Il gioco del campanòn
Il gioco del campanòn

Uno dei giochi più popolari e frequenti di un tempo nelle calli di Chioggia, quando ancora non erano invase dalle automobili, era il gioco della campana, che i bambini chioggiotti chiamavano “El Campanòn”.

Giocato prevalentemente dalle femmine, ma non di rado vi si cimentavano anche i maschi, consisteva nel disegnare, con un gesso o con una pietra colorata, sui masegni della calle un tracciato normalmente di dieci caselle (con varianti più corte).

Il percorso consisteva in tre caselle singole iniziali, due contigue, un’altra singola e poi altre due contigue, quindi di nuovo una casella singola e l’arrivo finale che di solito era un rettangolo più grande oppure poteva anche essere un semicerchio.

I partecipanti dovevano lanciare un sasso nelle apposite caselle (iniziando dalla numero uno) e percorrere il tracciato saltando su un piede nelle caselle singole e appoggiando invece entrambi i piedi (uno per casella) nelle caselle contigue. Giunti nella casella di arrivo ci si doveva girare saltando con entrambi i piedi a 360° e ripercorrere il percorso fino a ritornare nella casella uno.

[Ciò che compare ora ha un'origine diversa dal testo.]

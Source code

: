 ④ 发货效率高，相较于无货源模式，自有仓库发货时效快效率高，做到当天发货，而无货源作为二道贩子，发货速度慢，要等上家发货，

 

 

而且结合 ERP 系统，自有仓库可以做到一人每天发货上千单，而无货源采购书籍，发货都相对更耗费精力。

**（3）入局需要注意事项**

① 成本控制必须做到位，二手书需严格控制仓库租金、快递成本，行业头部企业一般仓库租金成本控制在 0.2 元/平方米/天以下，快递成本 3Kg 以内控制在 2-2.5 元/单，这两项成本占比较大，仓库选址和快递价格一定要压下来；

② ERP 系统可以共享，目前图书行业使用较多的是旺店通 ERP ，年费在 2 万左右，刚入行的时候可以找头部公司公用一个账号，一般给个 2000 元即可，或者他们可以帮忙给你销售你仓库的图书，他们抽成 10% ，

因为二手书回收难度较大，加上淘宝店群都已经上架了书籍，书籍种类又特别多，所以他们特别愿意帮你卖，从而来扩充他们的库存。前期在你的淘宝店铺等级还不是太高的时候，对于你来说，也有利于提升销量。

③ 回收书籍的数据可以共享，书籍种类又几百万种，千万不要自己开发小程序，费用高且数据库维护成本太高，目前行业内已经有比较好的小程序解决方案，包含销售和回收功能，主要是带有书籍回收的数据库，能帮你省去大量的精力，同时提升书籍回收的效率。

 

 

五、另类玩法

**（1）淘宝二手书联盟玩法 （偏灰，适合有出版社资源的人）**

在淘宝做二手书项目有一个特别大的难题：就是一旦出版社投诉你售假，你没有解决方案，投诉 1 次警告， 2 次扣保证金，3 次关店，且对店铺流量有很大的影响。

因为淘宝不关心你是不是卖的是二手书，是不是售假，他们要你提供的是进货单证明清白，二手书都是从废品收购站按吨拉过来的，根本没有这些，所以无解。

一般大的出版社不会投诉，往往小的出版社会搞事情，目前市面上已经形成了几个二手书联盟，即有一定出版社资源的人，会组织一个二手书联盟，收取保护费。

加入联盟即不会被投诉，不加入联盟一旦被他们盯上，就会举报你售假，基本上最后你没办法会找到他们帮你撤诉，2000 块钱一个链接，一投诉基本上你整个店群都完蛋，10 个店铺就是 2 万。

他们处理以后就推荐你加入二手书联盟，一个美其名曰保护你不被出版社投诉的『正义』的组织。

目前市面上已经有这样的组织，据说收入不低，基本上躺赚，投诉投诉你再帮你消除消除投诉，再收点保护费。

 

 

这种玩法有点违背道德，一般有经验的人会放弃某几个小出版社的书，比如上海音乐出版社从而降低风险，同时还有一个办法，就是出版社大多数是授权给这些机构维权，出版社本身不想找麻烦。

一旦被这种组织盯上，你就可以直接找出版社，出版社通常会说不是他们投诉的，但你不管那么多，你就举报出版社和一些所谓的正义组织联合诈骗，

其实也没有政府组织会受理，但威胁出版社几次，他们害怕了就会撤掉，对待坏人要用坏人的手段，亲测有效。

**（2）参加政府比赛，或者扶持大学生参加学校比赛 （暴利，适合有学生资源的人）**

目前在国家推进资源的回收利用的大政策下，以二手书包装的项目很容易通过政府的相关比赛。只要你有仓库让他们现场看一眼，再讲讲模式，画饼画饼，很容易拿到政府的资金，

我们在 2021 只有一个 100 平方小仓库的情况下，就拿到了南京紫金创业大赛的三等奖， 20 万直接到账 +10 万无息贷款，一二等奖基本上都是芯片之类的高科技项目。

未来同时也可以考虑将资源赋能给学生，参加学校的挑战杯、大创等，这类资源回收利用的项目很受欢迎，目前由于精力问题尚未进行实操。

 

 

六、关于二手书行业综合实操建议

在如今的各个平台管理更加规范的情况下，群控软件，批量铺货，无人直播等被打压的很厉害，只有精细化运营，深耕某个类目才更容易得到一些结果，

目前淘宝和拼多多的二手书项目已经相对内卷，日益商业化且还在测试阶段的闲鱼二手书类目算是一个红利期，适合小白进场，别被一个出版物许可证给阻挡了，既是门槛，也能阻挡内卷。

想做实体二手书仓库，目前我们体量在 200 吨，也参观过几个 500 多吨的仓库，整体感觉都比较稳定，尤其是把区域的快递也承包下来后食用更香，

Si doveva però saltare la casella in cui veniva lanciato il sasso, che invece doveva essere raccolto nel percorso di ritorno. Se si calpestava una riga o si usciva dalle caselle (magari perdendo l’equilibrio), o ancora il sasso rimbalzava fuori dalla casella cercata durante il lancio, si passava il turno ad un altro concorrente e quindi poi si riprendeva lanciando il sasso nella casella in cui ci si era fermati.

Vinceva naturalmente chi completava il percorso prima di tutti gli altri.

Ma adesso sbizzarritevi nei ricordi.